• **Exercise directions**
Within the entries below, the lines from the one with "techniques that would" through the one with "It is everything" are to be set down exactly, both ends kept.

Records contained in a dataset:
<<<<

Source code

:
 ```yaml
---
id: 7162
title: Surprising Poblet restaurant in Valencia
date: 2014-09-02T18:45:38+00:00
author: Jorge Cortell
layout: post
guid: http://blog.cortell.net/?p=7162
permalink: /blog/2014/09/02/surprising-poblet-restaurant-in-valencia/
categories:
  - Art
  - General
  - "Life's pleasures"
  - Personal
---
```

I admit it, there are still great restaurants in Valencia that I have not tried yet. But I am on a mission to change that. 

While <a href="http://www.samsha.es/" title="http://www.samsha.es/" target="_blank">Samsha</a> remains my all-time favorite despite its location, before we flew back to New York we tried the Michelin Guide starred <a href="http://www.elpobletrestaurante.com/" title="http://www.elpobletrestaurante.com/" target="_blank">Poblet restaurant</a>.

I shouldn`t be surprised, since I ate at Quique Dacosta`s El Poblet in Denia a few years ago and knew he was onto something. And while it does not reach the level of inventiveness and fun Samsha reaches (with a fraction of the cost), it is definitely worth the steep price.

>>>>
<<<<

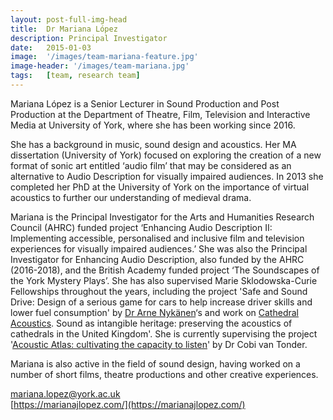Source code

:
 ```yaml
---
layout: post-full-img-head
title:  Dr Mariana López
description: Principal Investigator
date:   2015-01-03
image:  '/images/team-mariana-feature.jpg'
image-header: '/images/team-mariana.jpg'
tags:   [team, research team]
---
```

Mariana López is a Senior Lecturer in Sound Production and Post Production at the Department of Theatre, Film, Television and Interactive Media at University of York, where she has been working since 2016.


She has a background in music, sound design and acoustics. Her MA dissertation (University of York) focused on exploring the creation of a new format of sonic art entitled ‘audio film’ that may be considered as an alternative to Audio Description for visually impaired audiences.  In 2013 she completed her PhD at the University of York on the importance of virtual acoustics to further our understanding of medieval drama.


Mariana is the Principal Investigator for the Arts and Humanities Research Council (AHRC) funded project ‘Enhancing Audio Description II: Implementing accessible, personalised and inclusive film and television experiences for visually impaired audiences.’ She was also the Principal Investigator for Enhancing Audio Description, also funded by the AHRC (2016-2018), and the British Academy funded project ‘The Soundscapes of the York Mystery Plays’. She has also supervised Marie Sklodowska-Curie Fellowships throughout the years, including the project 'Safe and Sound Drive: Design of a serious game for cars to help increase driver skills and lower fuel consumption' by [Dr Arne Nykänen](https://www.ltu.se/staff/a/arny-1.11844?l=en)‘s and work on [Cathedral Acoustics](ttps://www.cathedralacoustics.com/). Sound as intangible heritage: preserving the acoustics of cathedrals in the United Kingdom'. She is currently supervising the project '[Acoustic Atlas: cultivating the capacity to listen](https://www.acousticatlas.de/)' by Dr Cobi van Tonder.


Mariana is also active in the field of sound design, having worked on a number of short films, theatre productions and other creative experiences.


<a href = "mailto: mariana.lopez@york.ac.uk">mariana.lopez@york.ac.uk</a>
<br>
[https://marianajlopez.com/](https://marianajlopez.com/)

>>>>
<<<<

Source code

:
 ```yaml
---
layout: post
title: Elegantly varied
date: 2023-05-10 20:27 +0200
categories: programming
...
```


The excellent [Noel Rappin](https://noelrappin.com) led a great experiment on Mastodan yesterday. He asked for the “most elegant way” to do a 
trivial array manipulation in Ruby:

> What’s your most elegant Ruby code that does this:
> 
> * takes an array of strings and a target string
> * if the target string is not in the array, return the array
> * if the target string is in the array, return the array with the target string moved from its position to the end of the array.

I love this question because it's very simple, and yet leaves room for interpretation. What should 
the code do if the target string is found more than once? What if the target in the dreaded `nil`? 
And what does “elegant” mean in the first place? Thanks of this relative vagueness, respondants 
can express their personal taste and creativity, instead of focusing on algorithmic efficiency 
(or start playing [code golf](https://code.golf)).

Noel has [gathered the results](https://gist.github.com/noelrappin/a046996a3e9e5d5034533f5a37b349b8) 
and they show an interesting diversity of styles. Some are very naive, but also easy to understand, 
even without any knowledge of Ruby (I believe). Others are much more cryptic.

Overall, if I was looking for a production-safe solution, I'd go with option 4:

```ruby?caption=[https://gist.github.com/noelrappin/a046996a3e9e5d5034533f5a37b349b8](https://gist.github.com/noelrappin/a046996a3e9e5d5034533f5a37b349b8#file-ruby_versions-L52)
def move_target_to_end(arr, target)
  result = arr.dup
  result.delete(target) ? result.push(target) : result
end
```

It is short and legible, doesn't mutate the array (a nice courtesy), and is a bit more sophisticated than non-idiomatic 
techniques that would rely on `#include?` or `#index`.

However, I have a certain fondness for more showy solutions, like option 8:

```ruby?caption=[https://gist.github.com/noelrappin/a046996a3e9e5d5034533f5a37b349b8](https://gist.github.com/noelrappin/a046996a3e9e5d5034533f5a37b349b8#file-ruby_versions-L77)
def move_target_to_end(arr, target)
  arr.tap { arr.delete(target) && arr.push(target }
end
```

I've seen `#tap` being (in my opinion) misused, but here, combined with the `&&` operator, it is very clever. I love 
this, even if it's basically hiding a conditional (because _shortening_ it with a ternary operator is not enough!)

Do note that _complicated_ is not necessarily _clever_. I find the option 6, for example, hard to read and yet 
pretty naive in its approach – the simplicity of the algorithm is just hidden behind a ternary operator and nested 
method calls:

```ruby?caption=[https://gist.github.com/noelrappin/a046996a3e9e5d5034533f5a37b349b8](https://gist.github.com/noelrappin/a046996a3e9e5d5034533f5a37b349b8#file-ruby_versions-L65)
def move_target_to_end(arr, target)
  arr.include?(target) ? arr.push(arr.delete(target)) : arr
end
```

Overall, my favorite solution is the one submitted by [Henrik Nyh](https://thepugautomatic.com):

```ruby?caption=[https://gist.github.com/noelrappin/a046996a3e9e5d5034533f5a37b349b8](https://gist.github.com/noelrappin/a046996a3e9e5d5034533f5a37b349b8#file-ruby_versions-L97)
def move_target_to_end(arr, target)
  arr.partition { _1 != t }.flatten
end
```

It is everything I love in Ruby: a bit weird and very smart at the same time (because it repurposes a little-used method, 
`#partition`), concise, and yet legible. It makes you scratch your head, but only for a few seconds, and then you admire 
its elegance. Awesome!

>>>>

• **Answer space**
techniques that would rely on `#include?` or `#index`.

However, I have a certain fondness for more showy solutions, like option 8:

```ruby?caption=[https://gist.github.com/noelrappin/a046996a3e9e5d5034533f5a37b349b8](https://gist.github.com/noelrappin/a046996a3e9e5d5034533f5a37b349b8#file-ruby_versions-L77)
def move_target_to_end(arr, target)
  arr.tap { arr.delete(target) && arr.push(target }
end
```

I've seen `#tap` being (in my opinion) misused, but here, combined with the `&&` operator, it is very clever. I love 
this, even if it's basically hiding a conditional (because _shortening_ it with a ternary operator is not enough!)

Do note that _complicated_ is not necessarily _clever_. I find the option 6, for example, hard to read and yet 
pretty naive in its approach – the simplicity of the algorithm is just hidden behind a ternary operator and nested 
method calls:

```ruby?caption=[https://gist.github.com/noelrappin/a046996a3e9e5d5034533f5a37b349b8](https://gist.github.com/noelrappin/a046996a3e9e5d5034533f5a37b349b8#file-ruby_versions-L65)
def move_target_to_end(arr, target)
  arr.include?(target) ? arr.push(arr.delete(target)) : arr
end
```

Overall, my favorite solution is the one submitted by [Henrik Nyh](https://thepugautomatic.com):

```ruby?caption=[https://gist.github.com/noelrappin/a046996a3e9e5d5034533f5a37b349b8](https://gist.github.com/noelrappin/a046996a3e9e5d5034533f5a37b349b8#file-ruby_versions-L97)
def move_target_to_end(arr, target)
  arr.partition { _1 != t }.flatten
end
```

It is everything I love in Ruby: a bit weird and very smart at the same time (because it repurposes a little-used method, 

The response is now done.